Stenoocclusive cerebral vasculopathy is an infrequent delayed complication of ionizing radiation. It has been well described with photon-based radiation therapy but less so following proton-beam radiotherapy. The authors report their recent institutional experience in evaluating and treating children with radiation-induced cerebral vasculopathy.

METHODS

Eligible patients were age 21 years or younger who had a history of cranial radiation and subsequently developed vascular narrowing detected by MR arteriography that was significant enough to warrant cerebral angiography, with or without ischemic symptoms. The study period was January 2011 to March 2019.

RESULTS

Thirty-one patients met the study inclusion criteria. Their median age was 12 years, and 18 (58%) were male. Proton-beam radiation therapy was used in 20 patients (64.5%) and photon-based radiation therapy was used in 11 patients (35.5%).
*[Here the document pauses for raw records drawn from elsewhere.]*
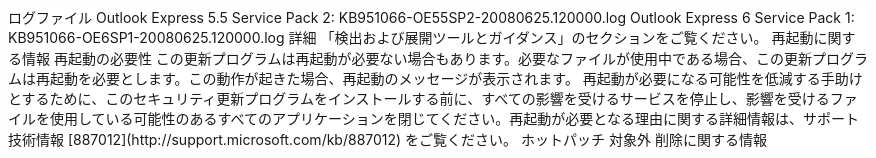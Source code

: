 </tr>
<tr class="alternateRow">
<td style="border:1px solid black;">
ログファイル
</td>
<td style="border:1px solid black;">
Outlook Express 5.5 Service Pack 2:  
KB951066-OE55SP2-20080625.120000.log  
Outlook Express 6 Service Pack 1:  
KB951066-OE6SP1-20080625.120000.log

</td>
</tr>
<tr>
<td style="border:1px solid black;">
</td>
<td style="border:1px solid black;">
</td>
</tr>
<tr class="alternateRow">
<td style="border:1px solid black;">
詳細
</td>
<td style="border:1px solid black;">
「検出および展開ツールとガイダンス」のセクションをご覧ください。
</td>
</tr>
<tr>
<th colspan="2" style="border:1px solid black;">
再起動に関する情報
</th>
</tr>
<tr>
<td style="border:1px solid black;">
再起動の必要性
</td>
<td style="border:1px solid black;">
この更新プログラムは再起動が必要ない場合もあります。必要なファイルが使用中である場合、この更新プログラムは再起動を必要とします。この動作が起きた場合、再起動のメッセージが表示されます。  
再起動が必要になる可能性を低減する手助けとするために、このセキュリティ更新プログラムをインストールする前に、すべての影響を受けるサービスを停止し、影響を受けるファイルを使用している可能性のあるすべてのアプリケーションを閉じてください。再起動が必要となる理由に関する詳細情報は、サポート技術情報 [887012](http://support.microsoft.com/kb/887012) をご覧ください。
</td>
</tr>
<tr class="alternateRow">
<td style="border:1px solid black;">
</td>
<td style="border:1px solid black;">
</td>
</tr>
<tr>
<td style="border:1px solid black;">
ホットパッチ
</td>
<td style="border:1px solid black;">
対象外
</td>
</tr>
<tr>
<th colspan="2" style="border:1px solid black;">
削除に関する情報
</th>
</tr>
<tr class="alternateRow">
<td style="border:1px solid black;">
Patients were most commonly referred for workup as a result of incidental findings on surveillance tumor imaging (n = 23; 74.2%). Proton-beam patients had a shorter median time from radiotherapy to catheter angiography (24.1 months [IQR 16.8–35.4 months]) than patients who underwent photon-based radiation therapy (48.2 months [IQR 26.6–61.1 months]; p = 0.04). Eighteen hemispheres were revascularized in 15 patients. One surgical patient suffered a contralateral hemispheric infarct 2 weeks after revascularization; no child treated medically (aspirin) has had a stroke to date. The median follow-up duration was 29.2 months (IQR 21.8–54.0 months) from the date of the first catheter angiogram to last clinic visit.

CONCLUSIONS

All children who receive cranial radiation therapy from any source, particularly if the parasellar region was involved and the child was young at the time of treatment, require close surveillance for the development of vasculopathy. A structured and detailed evaluation is necessary to determine optimal treatment.

ABBREVIATIONS

ASL = arterial spin labeling; TIA = transient ischemic attack.